What this task involves
Each line of the data below that includes the string "frac" must be copied.

Pictures paired with source code
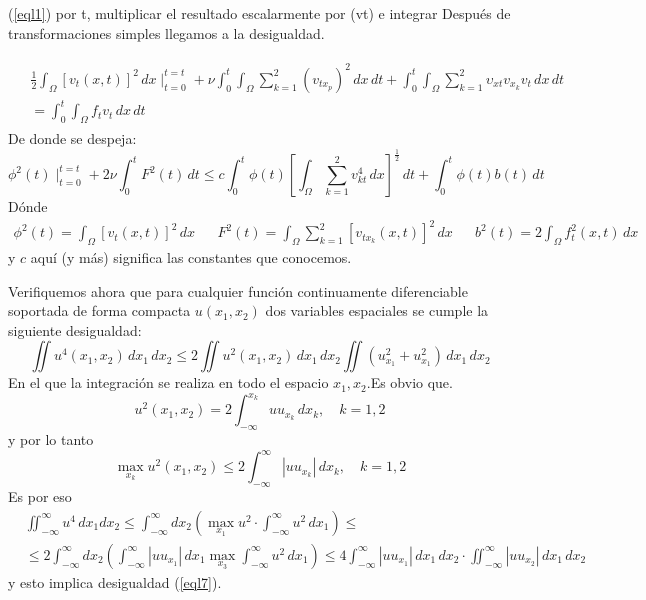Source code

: (\ref{eql1}) por t, multiplicar el resultado escalarmente por (vt) e integrar
Después de transformaciones simples llegamos a la desigualdad.

\begin{align}
    \begin{split}
        &\frac{1}{2} \int_{\Omega}\left[v_t(x,t)\right]^2\,dx\mid_{t = 0}^{t = t} + \nu\int_0^t\int_{\Omega}\sum_{k = 1}^2\left(v_{tx_p}\right)^2\,dx\,dt + \int_0^t\int_{\Omega}\sum_{k = 1}^2 \upsilon_{xt} v_{x_k}v_t\,dx\,dt\\
        &= \int_0^t\int_{\Omega}f_tv_t\,dx\,dt
        \label{e}
    \end{split}
\end{align}
De donde se despeja:
\begin{equation}
    \phi^2(t)\mid_{t = 0}^{t = t} + 2\nu\int_0^t F^2(t)\,dt\leq c\int_0^t\phi(t)\left[\int_{\Omega}\sum_{k = 1}^2v^4_{kt}\,dx \right]^{\frac{1}{2}}\,dt +\int_0^t\phi(t)b(t)\,dt
    \label{eql6}
\end{equation}
Dónde
\begin{align*}
    \phi^2(t) = \int_{\Omega}\left[v_t(x,t)\right]^2\,dx&&F^2(t) = \int_{\Omega}\sum_{k = 1}^2\left[v_{tx_k}(x,t)\right]^2\,dx&& b^2(t) = 2\int_{\Omega} f^2_t(x,t)\,dx
\end{align*}
y $c$ aquí (y más) significa las constantes que conocemos.

Verifiquemos ahora que para cualquier función continuamente diferenciable soportada de forma compacta $u(x_1,x_2)$ dos variables espaciales se cumple la siguiente desigualdad:
\begin{equation}
    \iint u^4\left(x_1,x_2\right)\,dx_1\,dx_2\leq 2\iint u^2\left(x_1,x_2\right)\,dx_1\,dx_2\iint \left(u^{2}_{x_1} + u^{2}_{x_1} \right)\,dx_1\,dx_2
    \label{eql7}
\end{equation}
En el que la integración se realiza en todo el espacio $x_1, x_2$.Es obvio que.
\begin{equation*}
    u^2\left(x_1,x_2\right) = 2 \int_{ - \infty}^{x_k} uu_{x_k}\,dx_k,\quad k = 1,2
\end{equation*}
y por lo tanto
\begin{equation*}
    \max_{x_k}u^2 \left(x_1,x_2\right) \leq 2\int_{ - \infty}^{\infty}\left\lvert uu_{x_k}\right\rvert \,dx_k,\quad k = 1,2
\end{equation*}
Es por eso
\begin{align*}
    &\iint_{ -\infty}^{\infty}u^4\,dx_1dx_2 \leq \int_{ -\infty}^{\infty}dx_2\left(\max_{x_1}u^2\cdot\int_{ -\infty}^{\infty}u^2\,dx_1  \right)\leq  \\
    &\leq 2\int_{ -\infty }^{\infty}dx_2\left(\int_{ -\infty}^{\infty}\left\lvert uu_{x_1}\right\rvert \,dx_1 \max_{x_3}\int_{-\infty}^{\infty}u^2\,dx_1\right)\leq 4\int_{ -\infty}^{\infty}\left\lvert uu_{x_1} \right\rvert\,dx_1 \,dx_2\cdot \iint_{ -\infty}^{\infty}\left\lvert uu_{x_2}\right\rvert\,dx_1\,dx_2
\end{align*}
y esto implica desigualdad (\ref{eql7}).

Task response
        &\frac{1}{2} \int_{\Omega}\left[v_t(x,t)\right]^2\,dx\mid_{t = 0}^{t = t} + \nu\int_0^t\int_{\Omega}\sum_{k = 1}^2\left(v_{tx_p}\right)^2\,dx\,dt + \int_0^t\int_{\Omega}\sum_{k = 1}^2 \upsilon_{xt} v_{x_k}v_t\,dx\,dt\\
    \phi^2(t)\mid_{t = 0}^{t = t} + 2\nu\int_0^t F^2(t)\,dt\leq c\int_0^t\phi(t)\left[\int_{\Omega}\sum_{k = 1}^2v^4_{kt}\,dx \right]^{\frac{1}{2}}\,dt +\int_0^t\phi(t)b(t)\,dt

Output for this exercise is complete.